Decisão do Órgão Especial busca adequar judiciário cearense a entendimento sobre tratamentos e remédios fora da lista do SUS
Remédios sobre mesa com balança da Justiça
Medida alinhar judiciário cearense aos novos entendimentos do STF sobre a judicialização da Saúde. Foto: imagem gerada por IA

O Órgão Especial do Tribunal de Justiça do Ceará (TJCE) aprovou o cancelamento da Súmula nº 45 para alinhar o Judiciário cearense a novos entendimentos do Supremo Tribunal Federal (STF).

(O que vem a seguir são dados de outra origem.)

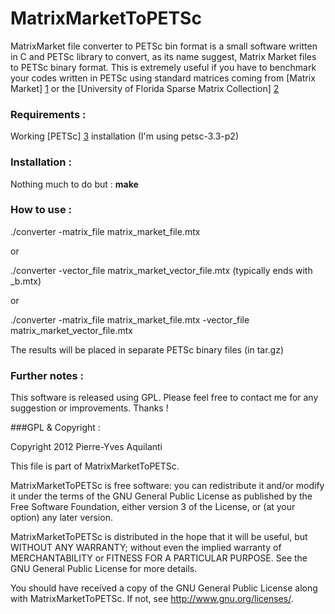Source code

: MatrixMarketToPETSc
===================

MatrixMarket file converter to PETSc bin format is a small software written in C and PETSc library to convert, as its name suggest, Matrix Market files to PETSc binary format. 
This is extremely useful if you have to benchmark your codes written in PETSc using standard matrices coming from [Matrix Market] [1] or the [University of Florida Sparse Matrix Collection] [2]


### Requirements :

Working [PETSc] [3] installation (I'm using petsc-3.3-p2)


### Installation :

Nothing much to do but : **make**

### How to use :

./converter -matrix\_file matrix\_market_file.mtx

or 

./converter -vector\_file matrix\_market\_vector\_file.mtx (typically ends with _b.mtx)

or 

./converter -matrix\_file matrix\_market\_file.mtx -vector\_file matrix_market_vector_file.mtx


The results will be placed in separate PETSc binary files (in tar.gz)

### Further notes :

This software is released using GPL. Please feel free to contact me for any suggestion or improvements. Thanks !


###GPL & Copyright :

Copyright 2012 Pierre-Yves Aquilanti

This file is part of MatrixMarketToPETSc.

MatrixMarketToPETSc is free software: you can redistribute it and/or modify
it under the terms of the GNU General Public License as published by
the Free Software Foundation, either version 3 of the License, or
(at your option) any later version.

MatrixMarketToPETSc is distributed in the hope that it will be useful,
but WITHOUT ANY WARRANTY; without even the implied warranty of
MERCHANTABILITY or FITNESS FOR A PARTICULAR PURPOSE.  See the
GNU General Public License for more details.

You should have received a copy of the GNU General Public License
along with MatrixMarketToPETSc.  If not, see <http://www.gnu.org/licenses/>.

[1]:http://math.nist.gov/MatrixMarket/
[2]:http://www.cise.ufl.edu/research/sparse/matrices/
[3]:http://www.mcs.anl.gov/petsc/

A medida busca adequar a obrigatoriedade do poder público em fornecer tratamentos e medicamentos que não são disponibilizados no Sistema Único de Saúde (SUS), conforme as decisões vinculantes do STF. A decisão visa uniformizar a aplicação do Direito e garantir a segurança jurídica, evitando divergências entre os órgãos julgadores.

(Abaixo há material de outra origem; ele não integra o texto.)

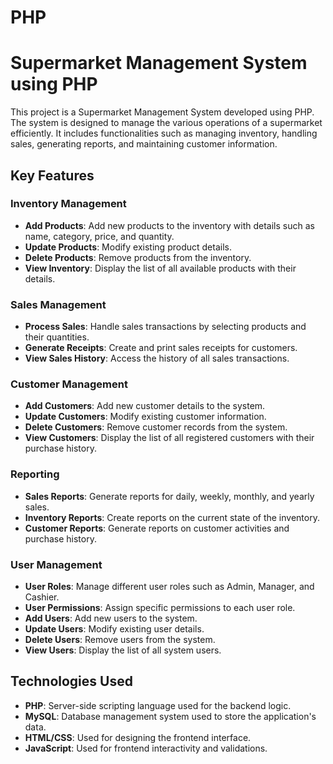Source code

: # PHP
# Supermarket Management System using PHP

This project is a Supermarket Management System developed using PHP. The system is designed to manage the various operations of a supermarket efficiently. It includes functionalities such as managing inventory, handling sales, generating reports, and maintaining customer information.

## Key Features

### Inventory Management
- **Add Products**: Add new products to the inventory with details such as name, category, price, and quantity.
- **Update Products**: Modify existing product details.
- **Delete Products**: Remove products from the inventory.
- **View Inventory**: Display the list of all available products with their details.

### Sales Management
- **Process Sales**: Handle sales transactions by selecting products and their quantities.
- **Generate Receipts**: Create and print sales receipts for customers.
- **View Sales History**: Access the history of all sales transactions.

### Customer Management
- **Add Customers**: Add new customer details to the system.
- **Update Customers**: Modify existing customer information.
- **Delete Customers**: Remove customer records from the system.
- **View Customers**: Display the list of all registered customers with their purchase history.

### Reporting
- **Sales Reports**: Generate reports for daily, weekly, monthly, and yearly sales.
- **Inventory Reports**: Create reports on the current state of the inventory.
- **Customer Reports**: Generate reports on customer activities and purchase history.

### User Management
- **User Roles**: Manage different user roles such as Admin, Manager, and Cashier.
- **User Permissions**: Assign specific permissions to each user role.
- **Add Users**: Add new users to the system.
- **Update Users**: Modify existing user details.
- **Delete Users**: Remove users from the system.
- **View Users**: Display the list of all system users.

## Technologies Used
- **PHP**: Server-side scripting language used for the backend logic.
- **MySQL**: Database management system used to store the application's data.
- **HTML/CSS**: Used for designing the frontend interface.
- **JavaScript**: Used for frontend interactivity and validations.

O Órgão Especial do Tribunal de Justiça do Ceará (TJCE) aprovou, na sessão da última quinta-feira (21), o cancelamento da Súmula nº 45. A medida visa alinhar o Judiciário cearense aos novos entendimentos do Supremo Tribunal Federal (STF) a respeito da obrigação do poder público de fornecer tratamentos ou medicamentos não disponíveis no Sistema Único de Saúde (SUS).

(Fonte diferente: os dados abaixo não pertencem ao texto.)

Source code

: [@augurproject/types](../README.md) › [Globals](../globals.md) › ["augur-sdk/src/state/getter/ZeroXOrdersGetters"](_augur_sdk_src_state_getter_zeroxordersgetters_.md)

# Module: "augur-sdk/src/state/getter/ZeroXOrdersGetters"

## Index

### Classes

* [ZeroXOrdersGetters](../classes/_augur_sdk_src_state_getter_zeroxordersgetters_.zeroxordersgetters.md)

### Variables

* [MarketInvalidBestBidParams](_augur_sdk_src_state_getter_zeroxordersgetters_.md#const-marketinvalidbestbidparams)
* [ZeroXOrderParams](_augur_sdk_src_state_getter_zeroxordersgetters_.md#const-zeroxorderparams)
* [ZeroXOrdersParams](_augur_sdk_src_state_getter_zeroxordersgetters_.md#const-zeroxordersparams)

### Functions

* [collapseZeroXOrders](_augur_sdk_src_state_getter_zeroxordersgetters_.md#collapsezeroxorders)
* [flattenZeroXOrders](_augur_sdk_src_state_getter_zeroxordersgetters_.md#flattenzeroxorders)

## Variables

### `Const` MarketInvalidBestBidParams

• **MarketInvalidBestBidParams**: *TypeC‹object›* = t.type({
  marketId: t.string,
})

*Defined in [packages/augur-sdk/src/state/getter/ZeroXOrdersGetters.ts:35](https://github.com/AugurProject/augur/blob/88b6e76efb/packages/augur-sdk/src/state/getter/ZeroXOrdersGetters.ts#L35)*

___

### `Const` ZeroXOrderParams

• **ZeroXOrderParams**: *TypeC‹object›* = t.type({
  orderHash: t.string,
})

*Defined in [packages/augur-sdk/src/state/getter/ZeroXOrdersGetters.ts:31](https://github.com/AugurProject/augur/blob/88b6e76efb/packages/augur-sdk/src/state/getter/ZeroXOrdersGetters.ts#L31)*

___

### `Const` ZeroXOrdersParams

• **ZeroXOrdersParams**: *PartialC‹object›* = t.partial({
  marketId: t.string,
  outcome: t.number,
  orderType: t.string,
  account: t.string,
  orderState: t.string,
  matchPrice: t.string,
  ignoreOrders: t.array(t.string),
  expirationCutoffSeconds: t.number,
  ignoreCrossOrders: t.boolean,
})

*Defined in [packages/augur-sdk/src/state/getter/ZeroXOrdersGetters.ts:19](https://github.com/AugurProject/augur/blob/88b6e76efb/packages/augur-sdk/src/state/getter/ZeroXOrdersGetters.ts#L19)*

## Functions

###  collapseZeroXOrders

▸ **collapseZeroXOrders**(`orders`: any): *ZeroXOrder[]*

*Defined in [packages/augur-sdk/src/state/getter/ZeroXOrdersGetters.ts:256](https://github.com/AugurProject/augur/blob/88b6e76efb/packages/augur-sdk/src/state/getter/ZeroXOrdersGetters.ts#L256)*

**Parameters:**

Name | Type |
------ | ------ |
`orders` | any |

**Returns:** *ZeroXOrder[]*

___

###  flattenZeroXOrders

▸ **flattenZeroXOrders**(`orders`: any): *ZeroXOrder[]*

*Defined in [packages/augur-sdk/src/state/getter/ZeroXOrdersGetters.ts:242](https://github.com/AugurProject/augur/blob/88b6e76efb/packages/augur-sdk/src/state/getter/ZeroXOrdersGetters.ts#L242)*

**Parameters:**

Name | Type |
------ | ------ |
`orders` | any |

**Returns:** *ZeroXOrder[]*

O parecer da Comissão de Regimento Interno, que recomendou o cancelamento, apontou que a Súmula 45 não mais contemplava os requisitos adicionais estipulados nos julgamentos dos Temas 6 e 1.234 pelo STF, que possuem efeito vinculante.

O novo entendimento busca garantir que a judicialização da saúde siga os termos dos acordos homologados pelo STF, uniformizando a aplicação do direito e evitando divergências entre os órgãos julgadores.

Entendimento Vinculante

A decisão do TJCE está baseada nas Súmulas Vinculantes (SV) 60 e 61, que orientam o Judiciário a seguir os termos dos acordos interfederativos e as teses firmadas nos julgamentos de repercussão geral.

A SV 60 estabelece que a análise de pedidos de fármacos na rede pública deve observar os três acordos interfederativos homologados pelo STF no Tema 1.234. Já a SV 61 determina que a concessão judicial de medicamentos registrados na Agência Nacional de Vigilância Sanitária (Anvisa), mas não incorporados às listas do SUS, deve observar as teses do julgamento do Tema 6.

Por meio da repercussão geral e das súmulas vinculantes, o STF estabelece precedentes que devem ser seguidos por todos os órgãos do Poder Judiciário e da administração pública, garantindo maior segurança jurídica e a uniformidade na aplicação do Direito.